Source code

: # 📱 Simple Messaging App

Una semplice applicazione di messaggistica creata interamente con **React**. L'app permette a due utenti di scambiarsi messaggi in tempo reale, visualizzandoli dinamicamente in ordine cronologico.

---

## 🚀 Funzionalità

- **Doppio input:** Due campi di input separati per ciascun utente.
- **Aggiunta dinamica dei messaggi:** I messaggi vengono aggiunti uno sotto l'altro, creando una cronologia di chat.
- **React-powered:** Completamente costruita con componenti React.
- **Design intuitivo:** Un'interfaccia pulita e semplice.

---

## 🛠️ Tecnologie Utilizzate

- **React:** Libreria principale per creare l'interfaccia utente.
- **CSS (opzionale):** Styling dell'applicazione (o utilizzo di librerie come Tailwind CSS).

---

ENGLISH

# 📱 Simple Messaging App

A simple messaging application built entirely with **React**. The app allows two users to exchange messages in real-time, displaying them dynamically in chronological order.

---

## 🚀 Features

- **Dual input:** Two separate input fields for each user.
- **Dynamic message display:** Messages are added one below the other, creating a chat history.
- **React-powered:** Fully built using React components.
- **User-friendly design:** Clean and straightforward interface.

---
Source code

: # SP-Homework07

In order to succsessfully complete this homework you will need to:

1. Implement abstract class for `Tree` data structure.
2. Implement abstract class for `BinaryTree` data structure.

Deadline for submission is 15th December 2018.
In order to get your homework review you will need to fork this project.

Assigned task —
Each record above should be returned exactly as written.

Response box —
Source code

: # 📱 Simple Messaging App

Una semplice applicazione di messaggistica creata interamente con **React**. L'app permette a due utenti di scambiarsi messaggi in tempo reale, visualizzandoli dinamicamente in ordine cronologico.

---

## 🚀 Funzionalità

- **Doppio input:** Due campi di input separati per ciascun utente.
- **Aggiunta dinamica dei messaggi:** I messaggi vengono aggiunti uno sotto l'altro, creando una cronologia di chat.
- **React-powered:** Completamente costruita con componenti React.
- **Design intuitivo:** Un'interfaccia pulita e semplice.

---

## 🛠️ Tecnologie Utilizzate

- **React:** Libreria principale per creare l'interfaccia utente.
- **CSS (opzionale):** Styling dell'applicazione (o utilizzo di librerie come Tailwind CSS).

---

ENGLISH

# 📱 Simple Messaging App

A simple messaging application built entirely with **React**. The app allows two users to exchange messages in real-time, displaying them dynamically in chronological order.

---

## 🚀 Features

- **Dual input:** Two separate input fields for each user.
- **Dynamic message display:** Messages are added one below the other, creating a chat history.
- **React-powered:** Fully built using React components.
- **User-friendly design:** Clean and straightforward interface.

---
Source code

: # SP-Homework07

In order to succsessfully complete this homework you will need to:

1. Implement abstract class for `Tree` data structure.
2. Implement abstract class for `BinaryTree` data structure.

Deadline for submission is 15th December 2018.
In order to get your homework review you will need to fork this project.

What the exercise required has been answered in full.